» **INFORMATION SHOWN**
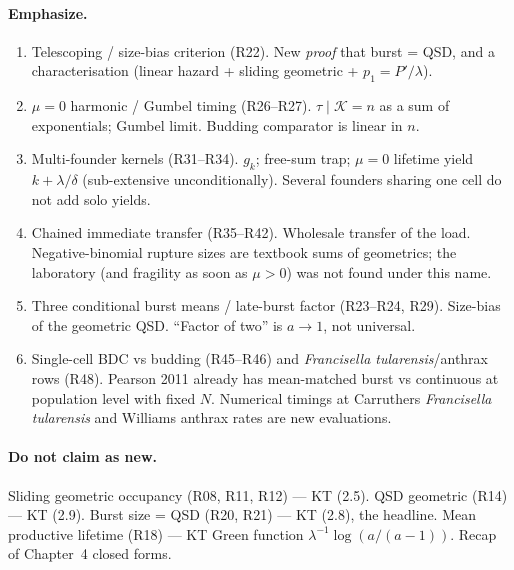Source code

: \documentclass[11pt,a4paper]{report}
\newcommand{\ft}{\textit{Francisella tularensis}}
\begin{document}
\paragraph{Emphasize.}
\begin{enumerate}
\item Telescoping / size-bias criterion (R22). New \emph{proof} that
  burst = QSD, and a characterisation (linear hazard + sliding geometric
  + \(p_1=P'/\lambda\)).
\item \(\mu=0\) harmonic / Gumbel timing (R26--R27). \(\tau\mid\mathcal{K}=n\)
  as a sum of exponentials; Gumbel limit. Budding comparator is linear in
  \(n\).
\item Multi-founder kernels (R31--R34). \(g_k\); free-sum trap;
  \(\mu=0\) lifetime yield \(k+\lambda/\delta\) (sub-extensive
  unconditionally). Several founders sharing one cell do not add solo
  yields.
\item Chained immediate transfer (R35--R42). Wholesale transfer of the
  load. Negative-binomial rupture sizes are textbook sums of geometrics;
  the laboratory (and fragility as soon as \(\mu>0\)) was not found under
  this name.
\item Three conditional burst means / late-burst factor (R23--R24, R29).
  Size-bias of the geometric QSD. ``Factor of two'' is \(a\to 1\), not
  universal.
\item Single-cell BDC vs budding (R45--R46) and \ft{}/anthrax rows (R48).
  Pearson 2011 already has mean-matched burst vs continuous at population
  level with fixed \(N\). Numerical timings at Carruthers \ft{} and
  Williams anthrax rates are new evaluations.
\end{enumerate}

\paragraph{Do not claim as new.}
Sliding geometric occupancy (R08, R11, R12) --- KT (2.5). QSD geometric
(R14) --- KT (2.9). Burst size = QSD (R20, R21) --- KT (2.8), the
headline. Mean productive lifetime (R18) --- KT Green function
\(\lambda^{-1}\log(a/(a-1))\). Recap of Chapter~4 closed forms.
\end{document}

» **WHAT IS BEING ASKED**
In the data above, find the line with "as a sum of" and the line with "(R14) --- KT". Retype both, plus every line between them, exactly.

» **PROBLEM SOLUTION**
  as a sum of exponentials; Gumbel limit. Budding comparator is linear in
  \(n\).
\item Multi-founder kernels (R31--R34). \(g_k\); free-sum trap;
  \(\mu=0\) lifetime yield \(k+\lambda/\delta\) (sub-extensive
  unconditionally). Several founders sharing one cell do not add solo
  yields.
\item Chained immediate transfer (R35--R42). Wholesale transfer of the
  load. Negative-binomial rupture sizes are textbook sums of geometrics;
  the laboratory (and fragility as soon as \(\mu>0\)) was not found under
  this name.
\item Three conditional burst means / late-burst factor (R23--R24, R29).
  Size-bias of the geometric QSD. ``Factor of two'' is \(a\to 1\), not
  universal.
\item Single-cell BDC vs budding (R45--R46) and \ft{}/anthrax rows (R48).
  Pearson 2011 already has mean-matched burst vs continuous at population
  level with fixed \(N\). Numerical timings at Carruthers \ft{} and
  Williams anthrax rates are new evaluations.
\end{enumerate}

\paragraph{Do not claim as new.}
Sliding geometric occupancy (R08, R11, R12) --- KT (2.5). QSD geometric
(R14) --- KT (2.9). Burst size = QSD (R20, R21) --- KT (2.8), the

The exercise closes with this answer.